TASK PROMPT
Pictures are to be left out, and every entry repeated exactly.

LISTED ENTRIES

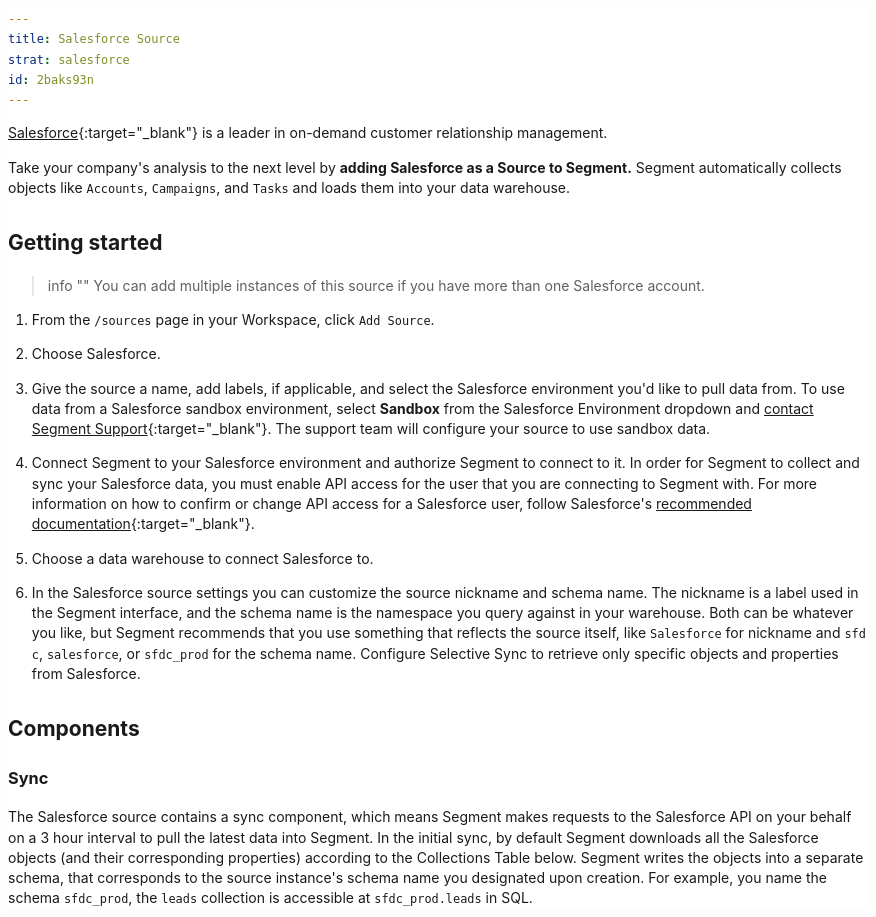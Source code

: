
 ```yaml
---
title: Salesforce Source
strat: salesforce
id: 2baks93n
---
```


[Salesforce](http://salesforce.com){:target="_blank"} is a leader in on-demand customer relationship management.

Take your company's analysis to the next level by **adding Salesforce as a Source to Segment.** Segment automatically collects objects like `Accounts`, `Campaigns`, and `Tasks` and loads them into your data warehouse. 

## Getting started
> info ""
> You can add multiple instances of this source if you have more than one Salesforce account. 

1. From the `/sources` page in your Workspace, click `Add Source`.

2. Choose Salesforce.

3. Give the source a name, add labels, if applicable, and select the Salesforce environment you'd like to pull data from. To use data from a Salesforce sandbox environment, select **Sandbox** from the Salesforce Environment dropdown and [contact Segment Support](https://segment.com/help/contact/){:target="_blank"}. The support team will configure your source to use sandbox data.

4. Connect Segment to your Salesforce environment and authorize Segment to connect to it. In order for Segment to collect and sync your Salesforce data, you must enable API access for the user that you are connecting to Segment with. For more information on how to confirm or change API access for a Salesforce user, follow Salesforce's [recommended documentation](https://help.salesforce.com/articleView?id=admin_userperms.htm){:target="_blank"}.   

5. Choose a data warehouse to connect Salesforce to.

6. In the Salesforce source settings you can customize the source nickname and schema name. The nickname is a label used in the Segment interface, and the schema name is the namespace you query against in your warehouse. Both can be whatever you like, but Segment recommends that you use something that reflects the source itself, like `Salesforce` for nickname and `sfdc`, `salesforce`, or `sfdc_prod` for the schema name. Configure Selective Sync to retrieve only specific objects and properties from Salesforce.

## Components

### Sync

The Salesforce source contains a sync component, which means Segment makes requests to the Salesforce API on your behalf on a 3 hour interval to pull the latest data into Segment. In the initial sync, by default Segment downloads all the Salesforce objects (and their corresponding properties) according to the Collections Table below. Segment writes the objects into a separate schema, that corresponds to the source instance's schema name you designated upon creation. For example, you name the schema `sfdc_prod`, the `leads` collection is accessible at `sfdc_prod.leads` in SQL.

YOUR SOLUTION
Source code

:
 ```yaml
---
title: Salesforce Source
strat: salesforce
id: 2baks93n
---
```


[Salesforce](http://salesforce.com){:target="_blank"} is a leader in on-demand customer relationship management.

Take your company's analysis to the next level by **adding Salesforce as a Source to Segment.** Segment automatically collects objects like `Accounts`, `Campaigns`, and `Tasks` and loads them into your data warehouse. 

## Getting started
> info ""
> You can add multiple instances of this source if you have more than one Salesforce account. 

1. From the `/sources` page in your Workspace, click `Add Source`.

2. Choose Salesforce.

3. Give the source a name, add labels, if applicable, and select the Salesforce environment you'd like to pull data from. To use data from a Salesforce sandbox environment, select **Sandbox** from the Salesforce Environment dropdown and [contact Segment Support](https://segment.com/help/contact/){:target="_blank"}. The support team will configure your source to use sandbox data.

4. Connect Segment to your Salesforce environment and authorize Segment to connect to it. In order for Segment to collect and sync your Salesforce data, you must enable API access for the user that you are connecting to Segment with. For more information on how to confirm or change API access for a Salesforce user, follow Salesforce's [recommended documentation](https://help.salesforce.com/articleView?id=admin_userperms.htm){:target="_blank"}.   

5. Choose a data warehouse to connect Salesforce to.

6. In the Salesforce source settings you can customize the source nickname and schema name. The nickname is a label used in the Segment interface, and the schema name is the namespace you query against in your warehouse. Both can be whatever you like, but Segment recommends that you use something that reflects the source itself, like `Salesforce` for nickname and `sfdc`, `salesforce`, or `sfdc_prod` for the schema name. Configure Selective Sync to retrieve only specific objects and properties from Salesforce.

## Components

### Sync

The Salesforce source contains a sync component, which means Segment makes requests to the Salesforce API on your behalf on a 3 hour interval to pull the latest data into Segment. In the initial sync, by default Segment downloads all the Salesforce objects (and their corresponding properties) according to the Collections Table below. Segment writes the objects into a separate schema, that corresponds to the source instance's schema name you designated upon creation. For example, you name the schema `sfdc_prod`, the `leads` collection is accessible at `sfdc_prod.leads` in SQL.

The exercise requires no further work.